Colaboratory and Fastai

I have the following problem:

OSError: [Errno 5] Input/output error: “data/dogscats/tmp/x_act_resnet34_0_224.bc/data/__5.blp”

Every time I try to run, the number X __X.blp is different . If I open the directory, there are other __X.blp .

Any suggestions?

Thanks a lot.

I want to train upload my data into my current notebook. I tried putting it on filehosting sites and then tried downloading it viawget https://dl.dropboxusercontent.com/content_link/GjAxYko7UsfBU2Iio68DZ15qAOsWzVb20sKDyUh1yFfGFvQ1tR3EJeXfb2zio7Ia/file?dl=1 && unzip blackswhites.zip -d data
This doesn’t work. How can i get the data into my current environment?

It’s quit the opposite in my case

2 Likes

Can anyone share a way to use kaggle-cli [https://github.com/floydwch/kaggle-cli] to load data from directly within Colaboratory notebook?

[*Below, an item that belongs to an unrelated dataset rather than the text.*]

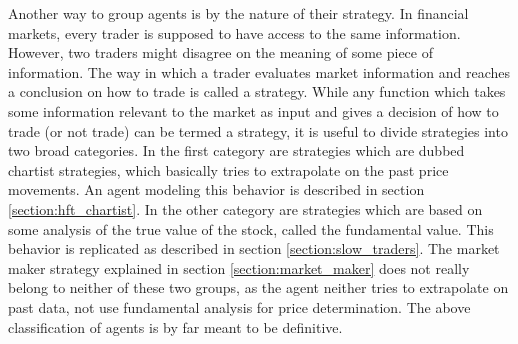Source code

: Another way to group agents is by the nature of their strategy. In financial markets, every trader is supposed to have access to the same information. However, two traders might disagree on the meaning of some piece of information. The way in which a trader evaluates market information and reaches a conclusion on how to trade is called a strategy. While any function which takes some information relevant to the market as input and gives a decision of how to trade (or not trade) can be termed a strategy, it is useful to divide strategies into two broad categories. In the first category are strategies which are dubbed chartist strategies, which basically tries to extrapolate on the past price movements. An agent modeling this behavior is described in section \ref{section:hft_chartist}. In the other category are strategies which are based on some analysis of the true value of the stock, called the fundamental value. This behavior is replicated as described in section \ref{section:slow_traders}. The market maker strategy explained in section \ref{section:market_maker} does not really belong to neither of these two groups, as the agent neither tries to extrapolate on past data, not use fundamental analysis for price determination. The above classification of agents is by far meant to be definitive.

Im doing the Dog Breeds assignment.

Ideally I’d like to directory transfer data from Kaggle to Colab, without going through my machine, as the uplink on my home internet is very slow and the files are taking long time to get to Colab.

Actually I found a solution to Kaggle -> Colab direct transfer.

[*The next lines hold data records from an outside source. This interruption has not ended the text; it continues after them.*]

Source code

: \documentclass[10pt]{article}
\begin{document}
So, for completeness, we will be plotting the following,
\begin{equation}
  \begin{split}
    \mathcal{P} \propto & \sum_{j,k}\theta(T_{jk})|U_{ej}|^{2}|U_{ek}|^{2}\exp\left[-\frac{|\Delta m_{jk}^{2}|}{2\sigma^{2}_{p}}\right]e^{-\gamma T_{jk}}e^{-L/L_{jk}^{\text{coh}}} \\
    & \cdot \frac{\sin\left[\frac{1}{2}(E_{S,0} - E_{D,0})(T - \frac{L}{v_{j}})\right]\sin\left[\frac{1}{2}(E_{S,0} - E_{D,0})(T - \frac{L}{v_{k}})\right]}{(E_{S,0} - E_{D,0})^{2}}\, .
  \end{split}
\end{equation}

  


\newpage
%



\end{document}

I used the CurlWget extension Jeremy describes here [https://youtu.be/9C06ZPF8Uuc?t=744] and then invoke !wget ... from Colab to download into my Google Drive. Extremely fast transfer all within Google Cloud.

2 Likes

For getting started with " colaboratory and fastai " you can follow this blog as I have successfully done this.
[http://theailearner.com/2018/03/10/free-gpu-for-fast-ai-on-google-colab/]

2 Likes

Hello Marcus.

Did you remember to activate the GPU backend, e.g, changed the runtime from CPU to GPU?

Runtime -> Change Runtime Type

The Hardware accelerator must be GPU

To check it, run the code:

import tensorflow as tf
tf.test.gpu_device_name()

I know it sounds silly but it’s easy to forget.

Cheers,

Ronaldo

2 Likes

Hello Ben,

There is the API key to Kaggle which makes the access straightforward, as if you were on Kaggle Kernels:

install Kaggle API: !pip install kaggle

API Credentials

To use the Kaggle API, go to the ‘Account’ tab of your user profile (https://www.kaggle.com//account) and select ‘Create API Token’. This will trigger the download of kaggle.json, a file containing your API credentials.

Place this file on your Google Drive anywhere.

With the next snippet you download your credentials to Colab and you can start using Kaggle API:

from googleapiclient.discovery import build
import io, os
from googleapiclient.http import MediaIoBaseDownload
from google.colab import auth

auth.authenticate_user()

drive_service = build('drive', 'v3')
results = drive_service.files().list(
        q="name = 'kaggle.json'", fields="files(id)").execute()
kaggle_api_key = results.get('files', [])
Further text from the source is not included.